Complaints, fears, suspicions and speculation about a project's potential environmental impact do not satisfy the exhaustion requirement. (See San Joaquin Raptor/Wildlife Rescue Center v. County of Stanislaus (1996) 42 Cal.App.4th 608, 624-625 [conclusory statement about cumulative impacts]; Lucas Valley Homeowners Assn. v. County of Marin (1991) 233 Cal.App.3d 130, 154-155 [expressions of generalized concerns and fears about traffic and parking impacts and anecdotal statements about parking problems at another facility]; Leonoff v. Monterey County Bd. of Supervisors, supra, 222 Cal.App.3d at p. 1352 [subjective concerns and unsubstantiated opinions about dangerous traffic conditions]; Perley v. Board of Supervisors (1982) 137 Cal.App.3d 424, 434-435 [unsubstantiated fears and concerns about project's impacts]; Friends of Davis v. City of Davis (2000) 83 Cal.App.4th 1004, 1020 [assumption of competitive impact from retail tenant speculative]; Pala Band of Mission Indians v. County of San Diego (1998) 68 Cal.App.4th 556, 580 [comment letter submitted by counsel for opponents consisting almost exclusively of "mere argument and unsubstantiated opinion"]; Citizen Action To Serve All Students v. Thornley (1990) 222 Cal.App.3d 748, 757 [speculation and generalizations about traffic, parking, economic effects and earthquake safety].)

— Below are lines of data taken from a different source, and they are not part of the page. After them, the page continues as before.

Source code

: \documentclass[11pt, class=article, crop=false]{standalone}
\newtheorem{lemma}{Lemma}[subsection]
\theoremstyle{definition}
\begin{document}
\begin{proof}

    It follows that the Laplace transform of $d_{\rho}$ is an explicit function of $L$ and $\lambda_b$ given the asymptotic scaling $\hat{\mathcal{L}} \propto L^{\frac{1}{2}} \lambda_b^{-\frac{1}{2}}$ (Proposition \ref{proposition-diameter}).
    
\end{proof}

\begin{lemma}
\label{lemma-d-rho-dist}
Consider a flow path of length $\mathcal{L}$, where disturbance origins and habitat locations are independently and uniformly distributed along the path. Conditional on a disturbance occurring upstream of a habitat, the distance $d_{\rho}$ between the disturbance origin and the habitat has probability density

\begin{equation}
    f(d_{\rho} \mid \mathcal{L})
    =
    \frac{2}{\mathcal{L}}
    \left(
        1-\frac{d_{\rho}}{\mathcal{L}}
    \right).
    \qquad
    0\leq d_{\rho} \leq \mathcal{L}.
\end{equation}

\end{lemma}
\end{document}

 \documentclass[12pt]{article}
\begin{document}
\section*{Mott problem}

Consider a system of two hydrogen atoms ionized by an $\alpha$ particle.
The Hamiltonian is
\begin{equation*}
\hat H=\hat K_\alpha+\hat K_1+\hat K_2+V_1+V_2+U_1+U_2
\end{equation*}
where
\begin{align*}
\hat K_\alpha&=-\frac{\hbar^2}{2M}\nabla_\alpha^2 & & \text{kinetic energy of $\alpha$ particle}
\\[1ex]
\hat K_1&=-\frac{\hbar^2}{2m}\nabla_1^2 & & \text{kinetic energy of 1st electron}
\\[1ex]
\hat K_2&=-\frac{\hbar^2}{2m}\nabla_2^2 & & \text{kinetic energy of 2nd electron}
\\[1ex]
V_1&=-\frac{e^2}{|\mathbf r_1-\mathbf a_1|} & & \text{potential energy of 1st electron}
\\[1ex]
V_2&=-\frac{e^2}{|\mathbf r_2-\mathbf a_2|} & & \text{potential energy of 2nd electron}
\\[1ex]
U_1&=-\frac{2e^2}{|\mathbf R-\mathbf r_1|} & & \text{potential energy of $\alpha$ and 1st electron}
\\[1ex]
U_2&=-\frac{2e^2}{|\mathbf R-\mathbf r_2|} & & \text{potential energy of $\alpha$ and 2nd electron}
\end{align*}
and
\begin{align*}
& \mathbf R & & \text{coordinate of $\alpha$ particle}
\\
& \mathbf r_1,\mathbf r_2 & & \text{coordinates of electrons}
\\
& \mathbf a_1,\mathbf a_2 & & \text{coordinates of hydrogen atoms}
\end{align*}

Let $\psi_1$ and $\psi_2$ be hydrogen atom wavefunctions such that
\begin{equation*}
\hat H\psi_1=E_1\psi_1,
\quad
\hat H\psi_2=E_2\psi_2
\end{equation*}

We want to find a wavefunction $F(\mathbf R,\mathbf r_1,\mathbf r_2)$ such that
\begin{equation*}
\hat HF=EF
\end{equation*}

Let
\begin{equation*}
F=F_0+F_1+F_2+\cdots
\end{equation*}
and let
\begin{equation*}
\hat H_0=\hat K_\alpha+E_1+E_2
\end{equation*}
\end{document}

Respondents assert CWN failed to exhaust administrative remedies concerning many of the issues raised in its petition either by failing to raise the issue at all or making only general comments unsupported by a factual foundation during the administrative process. As indicated below, we agree that many of CWN's objections do not satisfy the exhaustion doctrine and thus are not proper subjects of appeal.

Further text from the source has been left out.